Os músicos Boca Nervosa, 39, e Leandro Lehart, 30, representam duas gerações da mistura paulista de samba, rock e pop negro e lançam agora discos novos


PEDRO ALEXANDRE SANCHES
DA REPORTAGEM LOCAL

Boca Nervosa, 39, cravou em 1985 o sucesso "Nego Véio", mas nem por isso saiu até hoje dos guetos do samba e do samba-rock de São Paulo.
Leandro Lehart, 30, venceu os anos 90 como o maior arrecadador brasileiro de direitos autorais, graças à atividade de compositor de pagode e ao sucesso nacional de seu grupo Art Popular. Com a derrocada do gênero pagode, virou artista solo e vive a sensação de estar de novo na estaca zero.
Integrantes de gerações musicais distintas e lançando agora discos novos, os dois guardam em comum a ligação umbilical com o samba "made in São Paulo" e com a versatilidade, que dificulta a rotulagem de seus trabalhos.
Em "High Society da Favela", Boca Nervosa faz samba, partido-alto e, acima de tudo, samba-rock, sambalanço, samba-soul à Jorge Ben. Em seu segundo álbum solo, homônimo, Leandro Lehart se ocupa de balada, pop, pagode, xote e, acima de tudo, samba-rock, sambalanço, samba soul à Jorge Ben.
As coincidências atuais -especialmente a marginalização no mercado e a influência central do som de Jorge Ben- motivaram a Folha a propor aos artistas uma conversa conjunta.
Ben, hoje Ben Jor, foi tema instantâneo e recorrente. "Ben Jor é o Tom Jobim da negrada. Ele mesmo não tem noção do valor da sua obra. Não quero dividir a música em preta e branca, mas, enquanto os branquinhos cantavam "um cantinho e um violão", ele vinha de [cantarola com voz ríspida" "o telefone tocou novamente". Era como Beatles versus Jackson Five", compara Lehart, que utiliza levadas "ben" em "Torcida Futebol Clube" e "Camila Bandida".

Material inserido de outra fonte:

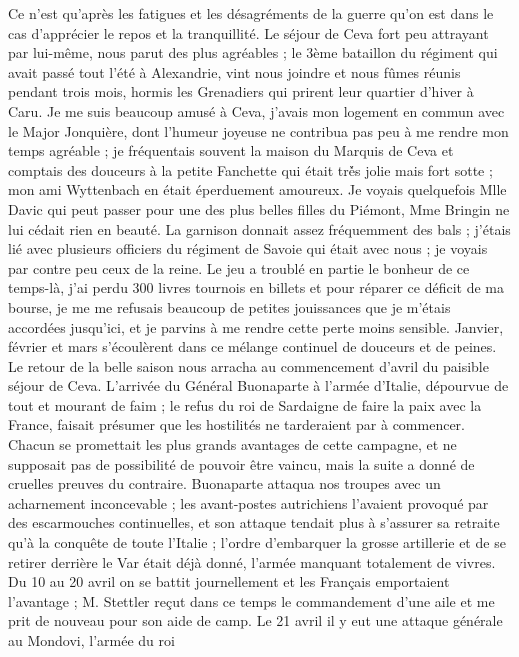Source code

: \documentclass[12pt]{article}
\begin{document}
 Ce n’est qu’après les fatigues et les désagréments de la
guerre qu’on est dans le cas d’apprécier le repos et la tranquillité. Le séjour de Ceva fort peu
attrayant par lui-même, nous parut des plus agréables ; le 3ème bataillon du régiment qui avait
passé tout l’été à Alexandrie, vint nous joindre et nous fûmes réunis pendant trois mois, hormis les
Grenadiers qui prirent leur quartier d’hiver à Caru. Je me suis beaucoup amusé à Ceva, j’avais mon
logement en commun avec le Major Jonquière, dont l’humeur joyeuse ne contribua pas peu à me rendre
mon temps agréable ; je fréquentais souvent la maison du Marquis de Ceva et comptais des douceurs à
la petite Fanchette qui était trè́s jolie mais fort sotte ; mon ami Wyttenbach en était éperduement
amoureux. Je voyais quelquefois Mlle Davic qui peut passer pour une des plus belles filles du
Piémont, Mme Bringin ne lui cédait rien en beauté. La garnison donnait assez fréquemment des bals ;
j’étais lié avec plusieurs officiers du régiment de Savoie qui était avec nous ; je voyais par
contre peu ceux de la reine. Le jeu a troublé en partie le bonheur de ce temps-là, j’ai perdu 300
livres tournois en billets et pour réparer ce déficit de ma bourse, je me me refusais beaucoup de
petites jouissances que je m’étais accordées jusqu’ici, et je parvins à me rendre cette perte moins
sensible. Janvier, février et mars s’écoulèrent dans ce mélange continuel de douceurs et de peines.
Le retour de la belle saison nous arracha au commencement d’avril du paisible séjour de Ceva.
L’arrivée du Général Buonaparte à l’armée d’Italie, dépourvue de tout et mourant de faim ; le refus
du roi de Sardaigne de faire la paix avec la France, faisait présumer que les hostilités ne
tarderaient par à commencer. Chacun se promettait les plus grands avantages de cette campagne, et ne
supposait pas de possibilité de pouvoir être vaincu, mais la suite a donné de cruelles preuves du
contraire. Buonaparte attaqua nos troupes avec un acharnement inconcevable ; les avant-postes
autrichiens l’avaient provoqué par des escarmouches continuelles, et son attaque tendait plus à
s’assurer sa retraite qu’à la conquête de toute l’Italie ; l’ordre d’embarquer la grosse artillerie
et de se retirer derrière le Var était déjà donné, l’armée manquant totalement de vivres. Du 10 au
20 avril on se battit journellement et les Français emportaient l’avantage ; M. Stettler reçut dans
ce temps le commandement d’une aile et me prit de nouveau pour son aide de camp. Le 21 avril il y
eut une attaque générale au Mondovi, l’armée du roi
\end{document}
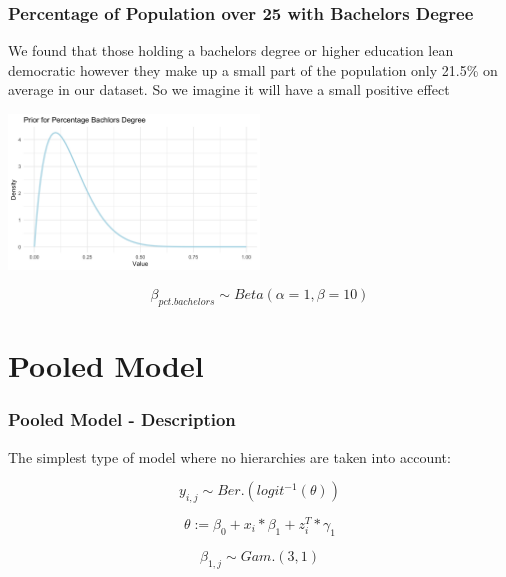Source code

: \documentclass{beamer}
\begin{document}
\begin{frame}
  \frametitle{Percentage of Population over 25 with Bachelors Degree}
  We found that those holding a bachelors degree or higher education lean democratic however they make up a small part of the population only 21.5\% on average in our dataset. So we imagine it will have a small positive effect
  \begin{center}
    \includegraphics[width=0.5\textwidth]{plots/prior_pct.bachelors.png}
  \end{center}
  

  $$  \beta_{pct.bachelors} \sim Beta( \alpha = 1 , \beta = 10 )$$
\end{frame}



\section{Pooled Model}

\begin{frame}
\frametitle{Pooled Model - Description}

The simplest type of model where no hierarchies are taken into account:

\[y_{i, j} \sim Ber.(logit^{-1}(\theta))\]

\[\theta := \beta_0 + x_{i} * \beta_{1}  + z_{i}^T * \gamma_{1}\]

\[\beta_{1,j} \sim Gam.(3, 1)\]

\end{frame}
\end{document}
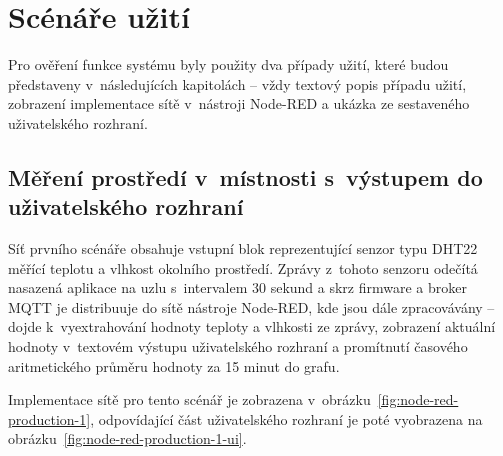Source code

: \section{Scénáře užití}\label{sec:scenare-uziti}

Pro ověření funkce systému byly použity dva případy užití, které budou představeny v~následujících kapitolách -- vždy
textový popis případu užití, zobrazení implementace sítě v~nástroji Node-RED a ukázka ze sestaveného uživatelského
rozhraní.

\subsection{Měření prostředí v~místnosti s~výstupem do uživatelského rozhraní}\label{subsec:scenar-1}

Síť prvního scénáře obsahuje vstupní blok reprezentující senzor typu DHT22 měřící teplotu a vlhkost okolního prostředí.
Zprávy z~tohoto senzoru odečítá nasazená aplikace na uzlu s~intervalem 30 sekund a skrz firmware a broker MQTT je
distribuuje do sítě nástroje Node-RED, kde jsou dále zpracovávány -- dojde
k~vyextrahování hodnoty teploty a vlhkosti ze zprávy, zobrazení aktuální hodnoty v~textovém výstupu uživatelského
rozhraní a promítnutí časového aritmetického průměru hodnoty za 15 minut do grafu.

Implementace sítě pro tento scénář je zobrazena v~obrázku~\ref{fig:node-red-production-1}, odpovídající část
uživatelského rozhraní je poté vyobrazena na obrázku~\ref{fig:node-red-production-1-ui}.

"Quando eu era pequeno, adorava Trio Mocotó, Originais do Samba e a levada de piano e violão de Jorge Ben. Ele hoje diz que nunca fez samba-rock e, de certa forma, nunca fez mesmo. Ele é um suingueiro", opina o ex-puxador de samba da escola Camisa Verde e Branco Boca Nervosa, apelido adquirido no dia em que passou quatro horas cantando sem parar, num baile. "O Telefone Tocou Novamente" (70), de Ben, é um dos carros-chefes de seu CD.

Samba de Sampa?
Lehart fala, então, da influência recebida de Boca Nervosa e outros paulistas da geração 80 (como Grupo Fundo de Quintal e Branca di Neve, por exemplo):
"Na década de 80 ele era para nós o pop star da parada, com "Nego Véio", composta com Mário Sérgio, do Fundo de Quintal. Eu me lembro de um show que vi dele com Clementina de Jesus, chamado "Duas Gerações", o sambista mais novo encontrando a sambista mais velha. Peguei um caminho já bastante aberto por eles. Antes dos grupos de pagode dos anos 90, sambista aqui ainda sofria muito preconceito".

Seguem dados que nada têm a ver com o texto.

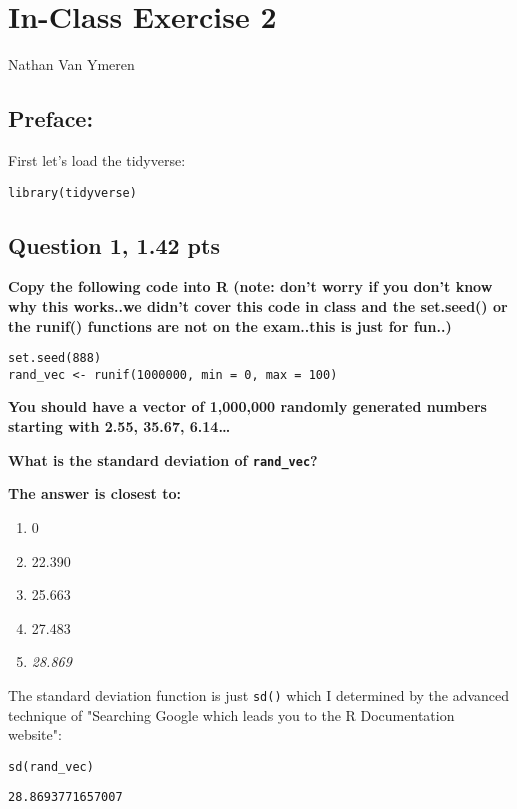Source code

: \documentclass[11pt]{article}
\author{Nathan Van Ymeren}
\date{\today}
\title{}
\begin{document}
\section*{In-Class Exercise 2}
\label{sec:org7fdb26a}
Nathan Van Ymeren
\subsection*{Preface:}
\label{sec:orgf6b97b7}

First let's load the tidyverse:

\begin{verbatim}
library(tidyverse)
\end{verbatim}

\subsection*{Question 1, 1.42 pts}
\label{sec:org4e19fed}
\textbf{Copy the following code into R (note: don't worry if you don't know why this works..we didn't cover this code in class and the set.seed() or the runif() functions are not on the exam..this is just for fun..)}

\begin{verbatim}
set.seed(888)
rand_vec <- runif(1000000, min = 0, max = 100)
\end{verbatim}

\textbf{You should have a vector of 1,000,000 randomly generated numbers starting with 2.55, 35.67, 6.14\ldots{}}

\textbf{What is the standard deviation of \texttt{rand\_vec}?}

\textbf{The answer is closest to:}
\begin{enumerate}
\item 0
\item 22.390
\item 25.663
\item 27.483
\item \emph{28.869}
\end{enumerate}


The standard deviation function is just \texttt{sd()} which I determined by the advanced technique of "Searching Google which leads you to the R Documentation website":

\begin{verbatim}
sd(rand_vec)
\end{verbatim}

\begin{verbatim}
28.8693771657007
\end{verbatim}
\end{document}
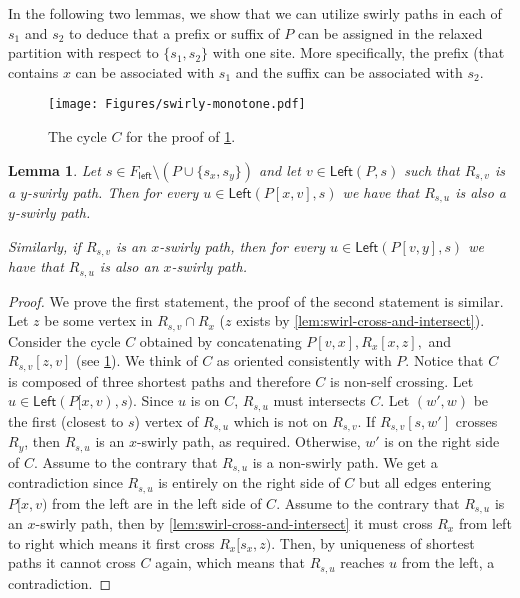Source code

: \documentclass{article}
\newcommand{\Left}{\mathsf{Left}}
\newcommand{\leftside}{\mathsf{left}}
\newtheorem{lemma}{Lemma}
\begin{document}
In the following two lemmas, we show that we can utilize swirly paths in each of $s_1$ and $s_2$ to deduce that a prefix or suffix of $P$ can be assigned in the relaxed partition with respect to $\{s_1,s_2\}$ with one site.
More specifically, the prefix (that contains $x$ can be associated with $s_1$ and the suffix can be associated with $s_2$.
\begin{figure}[ht]
    \centering
    \texttt{[image: Figures/swirly-monotone.pdf]}
    \caption{The cycle $C$ for the proof of \cref{lem:swirly-monotone}.}
    \label{fig:swirly-monotone}
\end{figure}
\begin{lemma}\label{lem:swirly-monotone}
    Let $s\in F_{\leftside}\setminus (P\cup \{s_x,s_y\})$ and let $v\in \Left(P,s)$ such that $R_{s,v}$ is a $y$-swirly path.
    Then for every $u\in \Left(P[x,v],s)$ we have that $R_{s,u}$ is also a $y$-swirly path.

    Similarly, if $R_{s,v}$ is an $x$-swirly path, then for every $u\in \Left(P[v,y],s)$ we have that $R_{s,u}$ is also an $x$-swirly path.
\end{lemma}
\begin{proof}
    We prove the first statement, the proof of the second statement is similar.
    Let $z$ be some vertex in $R_{s,v}\cap R_x$ ($z$ exists by \cref{lem:swirl-cross-and-intersect}).
    Consider the cycle $C$ obtained by concatenating $P[v,x], R_x[x,z],$  and $R_{s,v}[z,v]$ (see \cref{fig:swirly-monotone}).
    We think of $C$ as oriented consistently with $P$.
    Notice that $C$ is composed of three shortest paths and therefore $C$ is non-self crossing.
    Let $u\in\Left(P[x,v),s)$.
    Since $u$ is on $C$, $R_{s,u}$ must intersects $C$.
    Let $(w',w)$ be the first (closest to $s$) vertex of $R_{s,u}$ which is not on $R_{s,v}$.
    If $R_{s,v}[s,w']$ crosses $R_y$, then $R_{s,u}$ is an $x$-swirly path, as required.
    Otherwise, $w'$ is on the right side of $C$.
    Assume to the contrary that $R_{s,u}$ is a non-swirly path.
    We get a contradiction since $R_{s,u}$ is entirely on the right side of $C$ but all edges entering $P[x,v)$ from the left are in the left side of $C$.
    Assume to the contrary that $R_{s,u}$ is an $x$-swirly path, then by \cref{lem:swirl-cross-and-intersect} it must cross $R_x$ from left to right which means it first cross $R_x[s_x,z)$.
    Then, by uniqueness of shortest paths it cannot cross $C$ again, which means that $R_{s,u}$ reaches $u$ from the left, a contradiction.
\end{proof}
\end{document}
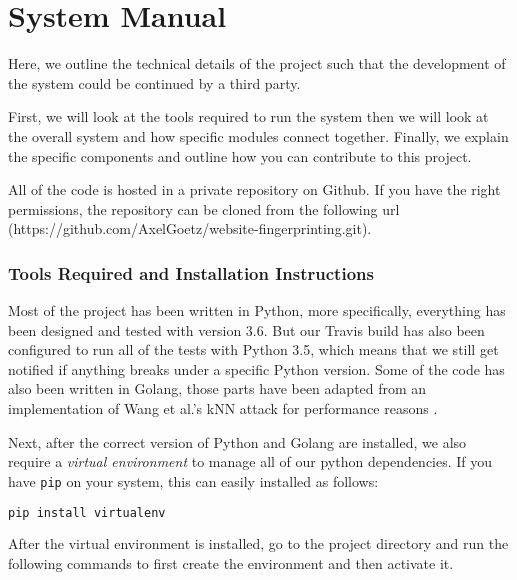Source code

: \chapter{System Manual} \label{appendix:system-manual}

\begingroup

\renewcommand{\thesubsection}{\arabic{subsection}}

\renewcommand{\addcontentsline}[3]{}%

Here, we outline the technical details of the project such that the development of the system could be continued by a third party.

First, we will look at the tools required to run the system then we will look at the overall system and how specific modules connect together.
Finally, we explain the specific components and outline how you can contribute to this project.

All of the code is hosted in a private repository on Github.
If you have the right permissions, the repository can be cloned from the following url (https://github.com/AxelGoetz/website-fingerprinting.git).

\subsection{Tools Required and Installation Instructions}

Most of the project has been written in Python, more specifically, everything has been designed and tested with version 3.6.
But our Travis build has also been configured to run all of the tests with Python 3.5, which means that we still get notified if anything breaks under a specific Python version.
Some of the code has also been written in Golang, those parts have been adapted from an implementation of Wang et al.'s kNN attack for performance reasons \cite{wang_cai_johnson_nithyanand_goldberg_2014,gokNN}.

Next, after the correct version of Python and Golang are installed, we also require a \textit{virtual environment} to manage all of our python dependencies.
If you have \texttt{pip} on your system, this can easily installed as follows:

\begin{lstlisting}[language=Bash]
pip install virtualenv
\end{lstlisting}

After the virtual environment is installed, go to the project directory and run the following commands to first create the environment and then activate it.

Boca é quem conta: "Nos anos 80 sambista não tinha banda. Vinham do Rio se apresentar aqui e não tinham dinheiro para trazer banda, então minha banda acompanhava Ivone Lara, Martinho da Vila, todo mundo". "O Art Popular também acompanhou essa gente toda", completa Lehart.

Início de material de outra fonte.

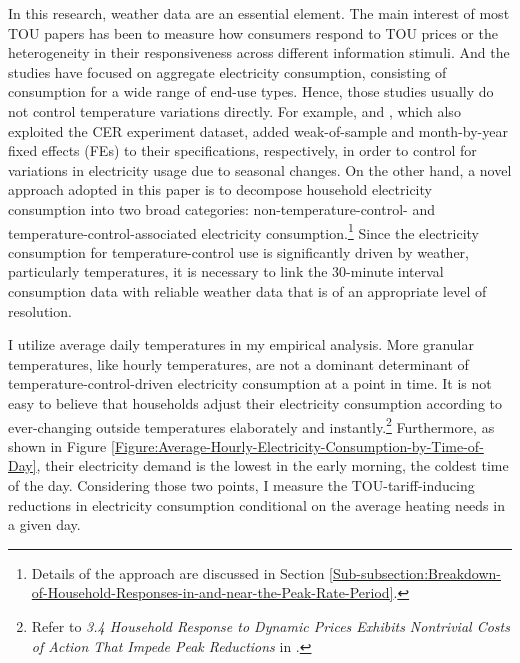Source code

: In this research, weather data are an essential element. The main interest of most TOU papers has been to measure how consumers respond to TOU prices or the heterogeneity in their responsiveness across different information stimuli. And the studies have focused on aggregate electricity consumption, consisting of consumption for a wide range of end-use types. Hence, those studies usually do not control temperature variations directly. For example, \cite{The-Effect-of-Information-on-TOU-Electricity-Use:An-Irish-Residential-Study_Pon_2017} and \cite{Peaking-Interest:How-Awareness-Drives-the-Effectiveness-of-Time-of-Use-Electricity-Pricing_Prest_2020}, which also exploited the CER experiment dataset, added weak-of-sample and month-by-year fixed effects (FEs) to their specifications, respectively, in order to control for variations in electricity usage due to seasonal changes. On the other hand, a novel approach adopted in this paper is to decompose household electricity consumption into two broad categories: non-temperature-control- and temperature-control-associated electricity consumption.\footnote{Details of the approach are discussed in Section \ref{Sub-subsection:Breakdown-of-Household-Responses-in-and-near-the-Peak-Rate-Period}.} Since the electricity consumption for temperature-control use is significantly driven by weather, particularly temperatures, it is necessary to link the 30-minute interval consumption data with reliable weather data that is of an appropriate level of resolution. 

I utilize average daily temperatures in my empirical analysis. More granular temperatures, like hourly temperatures, are not a dominant determinant of temperature-control-driven electricity consumption at a point in time. It is not easy to believe that households adjust their electricity consumption according to ever-changing outside temperatures elaborately and instantly.\footnote{Refer to \textit{3.4 Household Response to Dynamic Prices Exhibits Nontrivial Costs of Action That Impede Peak Reductions} in \cite{Household-Responses-to-Time-Varying-Electricity-Prices_Harding-and-Sexton_2017}.} Furthermore, as shown in Figure \ref{Figure:Average-Hourly-Electricity-Consumption-by-Time-of-Day}, their electricity demand is the lowest in the early morning, the coldest time of the day. Considering those two points, I measure the TOU-tariff-inducing reductions in electricity consumption conditional on the average heating needs in a given day. 

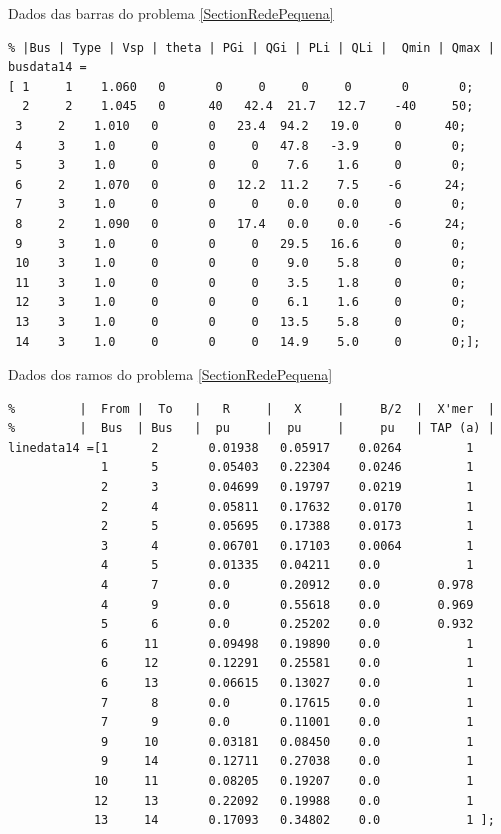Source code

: Dados das barras do problema \ref{SectionRedePequena}
\begin{verbatim}
% |Bus | Type | Vsp | theta | PGi | QGi | PLi | QLi |  Qmin | Qmax |
busdata14 = 
[ 1     1    1.060   0       0     0     0     0       0       0;
  2     2    1.045   0      40   42.4  21.7   12.7    -40     50;
 3     2    1.010   0       0   23.4  94.2   19.0     0      40;
 4     3    1.0     0       0     0   47.8   -3.9     0       0;
 5     3    1.0     0       0     0    7.6    1.6     0       0;
 6     2    1.070   0       0   12.2  11.2    7.5    -6      24;
 7     3    1.0     0       0     0    0.0    0.0     0       0;
 8     2    1.090   0       0   17.4   0.0    0.0    -6      24;
 9     3    1.0     0       0     0   29.5   16.6     0       0;
 10    3    1.0     0       0     0    9.0    5.8     0       0;
 11    3    1.0     0       0     0    3.5    1.8     0       0;
 12    3    1.0     0       0     0    6.1    1.6     0       0;
 13    3    1.0     0       0     0   13.5    5.8     0       0;
 14    3    1.0     0       0     0   14.9    5.0     0       0;];
\end{verbatim}
Dados dos ramos do problema \ref{SectionRedePequena}
\begin{verbatim}
%         |  From |  To   |   R     |   X     |     B/2  |  X'mer  |
%         |  Bus  | Bus   |  pu     |  pu     |     pu   | TAP (a) |
linedata14 =[1      2       0.01938   0.05917    0.0264         1
             1      5       0.05403   0.22304    0.0246         1
             2      3       0.04699   0.19797    0.0219         1
             2      4       0.05811   0.17632    0.0170         1
             2      5       0.05695   0.17388    0.0173         1
             3      4       0.06701   0.17103    0.0064         1
             4      5       0.01335   0.04211    0.0            1
             4      7       0.0       0.20912    0.0        0.978
             4      9       0.0       0.55618    0.0        0.969
             5      6       0.0       0.25202    0.0        0.932
             6     11       0.09498   0.19890    0.0            1
             6     12       0.12291   0.25581    0.0            1
             6     13       0.06615   0.13027    0.0            1
             7      8       0.0       0.17615    0.0            1
             7      9       0.0       0.11001    0.0            1
             9     10       0.03181   0.08450    0.0            1
             9     14       0.12711   0.27038    0.0            1
            10     11       0.08205   0.19207    0.0            1
            12     13       0.22092   0.19988    0.0            1
            13     14       0.17093   0.34802    0.0            1 ];
\end{verbatim}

Boca e Lehart discutem se existe um samba com carimbo paulista e se esse seria o impuro samba-rock que eles praticam.
"A cara de São Paulo é o samba tradicional, os Demônios da Garoa já foram a cara do samba de São Paulo", entra Boca, discordante. "Em baile de salão é que todo mundo dança o samba-rock. Isso acho que é uma coisa de São Paulo, sim."
"No Rio o samba-rock não é tão popular assim, até hoje tenho certo receio de tocar lá", diz Lehart. "Mas não sei se é exatamente uma coisa de São Paulo. Carioca já nasce sambista, mas dos 80 para cá a maioria dos nomes que fornecem composições ao samba é daqui. A própria Leci Brandão fala que a carreira dela mudou muito quando veio para cá."

Pagode?
Ponto em que Lehart e Boca são discordantes é o do rótulo "pagode". "Essa linha dolente, do samba mela-cueca, não é a minha. Não gosto do nome "pagodeiro", é uma forma de denegrir a imagem do samba. Eu sou sambista. O samba está meio em baixa porque falta humildade a muitos dessa molecada", desfecha Boca.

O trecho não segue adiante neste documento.